Voters reject bonds for schools, safety
No. 6 of the Top Ten stories for 2008
As the first part of our year-end look at the Top 10 stories of 2008, today’s edition lists stories number No. 6 through No. 10 — as voted by editors and staff of The Daily Sentinel.
Saturday’s edition will profile the stories that made up much of the top half of the list, with a look back at stories No. 2 through No. 5.
And in Sunday’s edition, we will announce the story that made the most impact in 2008, along with results of a readers’ online vote of the Top 10 stories of the year at GJSentinel.com.
Voters defeated two bond measures in November that would have sent $185 million to District 51 to build new schools and $98 million for a public safety initiative put forth by the city of Grand Junction.
A spiraling economy weighed heavily on the minds of voters at the ballot box, eating away any support the two measures had, and landing their defeat at the sixth spot on The Daily Sentinel’s Top 10 stories for 2008.
Opponents of the measures said the price tags of the packages were excessive, and at least in the school district’s case, several voters were still miffed over $1 million given to Mesa State College for use of athletic facilities.
The school bond package earmarked funds to build two new high schools, two new elementary schools, replace Orchard Mesa Middle School and upgrade outdated facilities to help alleviate crowding in existing buildings.
The bond package would have been covered by an increase in local property taxes for the 25-year life of the bond.
A separate ballot question requesting a permanent $6 million mill-levy override to partially fund the operation of the new schools was also shot down.
The city had to shelve plans to construct seven new public safety buildings, including a main facility to house a new police station, fire administration, 911 dispatch, a municipal courtroom and an emergency operations center.

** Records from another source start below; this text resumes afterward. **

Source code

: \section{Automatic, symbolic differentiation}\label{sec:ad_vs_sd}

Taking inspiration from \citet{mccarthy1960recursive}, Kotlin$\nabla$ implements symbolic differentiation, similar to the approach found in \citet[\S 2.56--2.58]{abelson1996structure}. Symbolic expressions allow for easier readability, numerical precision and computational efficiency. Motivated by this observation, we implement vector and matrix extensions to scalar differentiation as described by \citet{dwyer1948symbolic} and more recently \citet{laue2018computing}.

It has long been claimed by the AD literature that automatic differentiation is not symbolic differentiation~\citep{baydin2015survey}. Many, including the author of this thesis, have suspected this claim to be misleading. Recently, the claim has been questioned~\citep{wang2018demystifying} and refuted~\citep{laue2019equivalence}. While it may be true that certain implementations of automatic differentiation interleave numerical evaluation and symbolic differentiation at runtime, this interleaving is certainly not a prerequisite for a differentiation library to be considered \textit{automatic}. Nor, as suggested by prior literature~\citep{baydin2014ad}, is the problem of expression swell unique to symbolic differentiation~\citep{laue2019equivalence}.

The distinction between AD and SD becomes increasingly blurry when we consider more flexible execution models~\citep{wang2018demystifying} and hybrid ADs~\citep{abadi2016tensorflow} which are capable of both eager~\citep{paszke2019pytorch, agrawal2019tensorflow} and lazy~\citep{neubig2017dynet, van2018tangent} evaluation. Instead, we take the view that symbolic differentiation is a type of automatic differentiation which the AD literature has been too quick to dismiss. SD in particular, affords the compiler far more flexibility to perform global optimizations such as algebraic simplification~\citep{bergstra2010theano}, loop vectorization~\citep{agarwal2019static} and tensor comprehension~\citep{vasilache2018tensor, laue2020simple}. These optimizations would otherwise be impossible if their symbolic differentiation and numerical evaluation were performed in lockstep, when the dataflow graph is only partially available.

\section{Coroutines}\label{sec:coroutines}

The public safety initiative would have increased sales tax from 2.75 percent to 3 percent until the city paid off debt incurred with the Riverside Parkway project, when it would have returned to 2.75 percent.
The initiative would also have allowed the city to keep and spend tax revenue above limits imposed by the Taxpayer’s Bill of Rights after the parkway was paid off.
The district is mulling over alternative growth plans including leasing facilities for extra space while the city is exploring other funding sources for the initiative.